For when there is absolutely nothing to go on, which occurs often in some industries, Monitaur created a last-ditch approach called Optimal Group Differencing (OGD). In OGD, we use a hyper-parameter optimized unsupervised algorithm technique to identify clusters of transactions that exhibit significantly different correlations in patterns that potentially exhibit bias. OGD will return groups of transactions that may exhibit bias, but without the protected attribute or ground truth outcome, it is still difficult to determine if bias exists in the identified transactions. It is a step in the right direction and gives us the capability for high-risk models to have an individual review a set of transactions that may exhibit bias.

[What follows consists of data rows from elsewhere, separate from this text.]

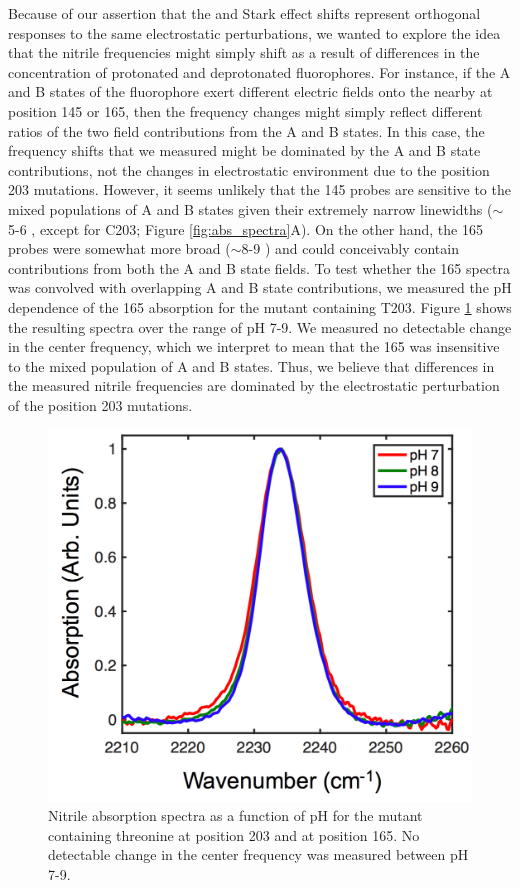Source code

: Because of our assertion that the \pKa{} and Stark effect shifts represent orthogonal responses to the same electrostatic perturbations, we wanted to explore the idea that the nitrile frequencies might simply shift as a result of differences in the concentration of protonated and deprotonated fluorophores.
For instance, if the A and B states of the fluorophore exert different electric fields onto the nearby \pCNF{} at position 145 or 165, then the frequency changes might simply reflect different ratios of the two field contributions from the A and B states.
In this case, the frequency shifts that we measured might be dominated by the A and B state contributions, not the changes in electrostatic environment due to the position 203 mutations.
However, it seems unlikely that the \pCNF{} 145 probes are sensitive to the mixed populations of A and B states given their extremely narrow linewidths ($\sim$5-6 \si{\wn}, except for C203; Figure \ref{fig:abs_spectra}A).
On the other hand, the \pCNF{} 165 probes were somewhat more broad ($\sim$8-9 \si{\wn}) and could conceivably contain contributions from both the A and B state fields.
To test whether the \pCNF{} 165 spectra was convolved with overlapping A and B state contributions, we measured the pH dependence of the \pCNF{} 165 absorption for the mutant containing T203.
Figure \ref{fig:cnf_vs_pH} shows the resulting spectra over the range of pH 7-9.
We measured no detectable change in the center frequency, which we interpret to mean that the \pCNF{} 165 was insensitive to the mixed population of A and B states.
Thus, we believe that differences in the measured nitrile frequencies are dominated by the electrostatic perturbation of the position 203 mutations. 

\begin{figure}
    \center
    \includegraphics[width=\single]{figures-gfp-pKa/cnf_vs_pH.png}
    \caption[Nitrile absorption spectra at various pH levels]{
        Nitrile absorption spectra as a function of pH for the mutant containing threonine at position 203 and \pCNF{} at position 165. 
        No detectable change in the center frequency was measured between pH 7-9.
    }
    \label{fig:cnf_vs_pH}
\end{figure}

As this post has illustrated the reoccurring theme of this series: “things are complex.” Hopefully this has been helpful to solidify the strengths and weaknesses of several prominent bias metrics. We did not touch on the probability theory behind bias metrics, i.e. independence, separation, and sufficiency, or my personal favorite methods of simulations and counterfactual methods for validating a model is not biased, but we can save these for subsequent posts.

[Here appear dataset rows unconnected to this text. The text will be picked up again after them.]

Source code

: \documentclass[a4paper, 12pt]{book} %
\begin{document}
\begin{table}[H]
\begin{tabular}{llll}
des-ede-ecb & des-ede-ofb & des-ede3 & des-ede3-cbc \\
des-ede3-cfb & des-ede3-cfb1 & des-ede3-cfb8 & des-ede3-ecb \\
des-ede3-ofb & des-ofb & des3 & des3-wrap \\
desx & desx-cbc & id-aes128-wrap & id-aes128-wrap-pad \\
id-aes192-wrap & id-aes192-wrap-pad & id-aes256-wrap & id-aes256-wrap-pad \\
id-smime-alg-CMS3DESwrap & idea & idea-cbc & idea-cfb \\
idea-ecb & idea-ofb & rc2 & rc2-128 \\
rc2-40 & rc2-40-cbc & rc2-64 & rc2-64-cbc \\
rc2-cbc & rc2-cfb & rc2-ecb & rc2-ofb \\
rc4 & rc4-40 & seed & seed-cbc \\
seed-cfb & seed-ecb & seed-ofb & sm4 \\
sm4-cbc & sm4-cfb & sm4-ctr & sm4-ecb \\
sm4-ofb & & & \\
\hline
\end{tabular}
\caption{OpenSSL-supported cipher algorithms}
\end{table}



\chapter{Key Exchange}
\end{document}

Dr. Andrew Clark is Monitaur’s co-founder and Chief Technology Officer. A trusted domain expert on the topic of ML auditing and assurance, Andrew built and deployed ML auditing solutions at Capital One. He has contributed to ML auditing education and standards at organizations including ISACA and ICO in the UK. He currently serves as a key contributor to ISO AI Standards and the NIST AI Risk Management framework. Prior to Monitaur, he also served as an economist and modeling advisor for several very prominent crypto-economic projects while at Block Science.

Andrew received a B.S. in Business Administration with a concentration in Accounting, Summa Cum Laude, from the University of Tennessee at Chattanooga, an M.S. in Data Science from Southern Methodist University, and a Ph.D. in Economics from the University of Reading. He also holds the Certified Analytics Professional and American Statistical Association Graduate Statistician certifications. Andrew is a professionally trained concert trumpeter and Team USA triathlete.

Footnotes

- There are additional considerations, such as independent vs dependent sampling, statistical assumptions, etc. that are behind the scope of this already lengthy blog post, but can be the focus of another blog post if desired.
- *overly simplified for the sake of example
- **P-values is another topic. We can dive into this in the future as well

[2]Hardt, Moritz, Eric Price and Nathan Srebro. “Equality of Opportunity in Supervised Learning.” *ArXiv* abs/1610.02413 (2016): n. pag.